The original question has a list of unsorted list of 2 integers. To simplify this problem let's just consider the input is 2 sorted arrays of integers and an integer target. Value pair can repeat if there are more than 1 solution pair.
For example: [7,8,14],[5,10,14] target: 20 The solution is [14, 5] as 14 from first array and 5 from second array sums 19 which is closest to 20.
My solution was to loop through both array from beginning to end and compare against a tracked minimum difference and update if new difference is smaller.
But this is brute force. Is there any better solution?
Most solutions I found online was to find the target from the same array, is there any similarities between 2 arrays target problem and 1 array?
One key insight: Given a pair (x, y) whose sum is higher than the target, that sum is closer than the sum of any pair (x, y'), where y' > y. Conversely, if the sum of (x, y) is lower than the target, that sum is closer than the sum of any pair (x', y) where x' < x.
This yields an algorithm in linear time:
- Start the first element of list X and the last element of list Y
- Check if it's the best pair so far (if so, remember it)

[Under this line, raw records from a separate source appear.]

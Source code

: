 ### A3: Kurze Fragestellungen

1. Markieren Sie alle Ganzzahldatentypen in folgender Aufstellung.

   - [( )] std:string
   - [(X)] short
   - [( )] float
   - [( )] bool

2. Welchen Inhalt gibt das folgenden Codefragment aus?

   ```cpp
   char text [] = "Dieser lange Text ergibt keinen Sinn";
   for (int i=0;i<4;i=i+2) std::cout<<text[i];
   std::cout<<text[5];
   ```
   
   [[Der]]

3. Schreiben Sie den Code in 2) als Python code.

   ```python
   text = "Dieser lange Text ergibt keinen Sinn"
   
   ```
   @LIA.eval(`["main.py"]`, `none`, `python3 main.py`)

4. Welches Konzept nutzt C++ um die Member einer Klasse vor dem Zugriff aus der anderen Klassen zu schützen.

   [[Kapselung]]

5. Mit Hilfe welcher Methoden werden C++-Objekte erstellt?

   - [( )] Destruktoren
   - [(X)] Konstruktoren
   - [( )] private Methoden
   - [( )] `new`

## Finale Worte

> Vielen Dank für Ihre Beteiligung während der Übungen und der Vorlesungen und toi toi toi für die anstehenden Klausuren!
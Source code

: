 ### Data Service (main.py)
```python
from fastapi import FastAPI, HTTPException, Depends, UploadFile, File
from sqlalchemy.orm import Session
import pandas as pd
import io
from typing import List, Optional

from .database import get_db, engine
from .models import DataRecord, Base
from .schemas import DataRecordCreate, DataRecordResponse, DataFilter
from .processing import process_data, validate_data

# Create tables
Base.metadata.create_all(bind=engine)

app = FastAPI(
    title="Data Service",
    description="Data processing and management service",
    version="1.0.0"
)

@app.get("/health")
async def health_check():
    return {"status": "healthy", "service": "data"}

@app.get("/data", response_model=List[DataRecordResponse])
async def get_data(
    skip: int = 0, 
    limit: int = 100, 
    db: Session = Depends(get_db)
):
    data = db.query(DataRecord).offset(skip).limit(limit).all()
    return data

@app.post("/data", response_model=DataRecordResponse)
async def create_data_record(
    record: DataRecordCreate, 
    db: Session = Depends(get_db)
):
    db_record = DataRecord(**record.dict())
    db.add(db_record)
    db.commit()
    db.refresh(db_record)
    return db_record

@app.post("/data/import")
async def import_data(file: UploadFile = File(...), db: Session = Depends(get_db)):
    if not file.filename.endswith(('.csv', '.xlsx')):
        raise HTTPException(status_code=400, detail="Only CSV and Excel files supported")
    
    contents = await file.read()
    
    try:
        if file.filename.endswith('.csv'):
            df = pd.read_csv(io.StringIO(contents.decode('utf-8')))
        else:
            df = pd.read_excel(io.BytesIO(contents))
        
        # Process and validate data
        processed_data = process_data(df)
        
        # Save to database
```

- If that sum is less than the target, move to the next higher element of X. If that sum is greater than the target, move to the next lower element of Y
- Loop steps 2 - 3 until you run out of elements in X or Y
In Java:
private static Pair<Integer, Integer> findClosestSum(List<Integer> X, List<Integer> Y, int target) {
double bestDifference = Integer.MAX_VALUE;
Pair<Integer, Integer> bestPair = null;
int xIndex = 0;
int yIndex = Y.size() - 1;
while (true) {
double sum = X.get(xIndex) + Y.get(yIndex);
double difference = Math.abs(sum - target);
if (difference < bestDifference) {
bestPair = new Pair<>(X.get(xIndex), Y.get(yIndex));
bestDifference = difference;
}
if (sum > target) {
yIndex -= 1;
if (yIndex < 0) {
return bestPair;
}
} else if (sum < target) {
xIndex += 1;
if (xIndex == X.size()) {
return bestPair;
}
} else {
// Perfect match :)
return bestPair;
}
}
}
You can prove this algorithm is exhaustive through the logic in the starting paragraph. For any pair that wasn't visited, there must be a pair including one of its two elements that was visited, and which has a sum strictly closer to the target.
EDIT: If you only want sums which are less than the target (not those which overshoot), the same logic still applies. In the overshoot case, (x, y') is just as invalid as (x, y), and therefore it cannot be a better candidate sum. In this case, only step 2 needs to be modified, to store the sum only if it's the closest non-exceeding sum so far.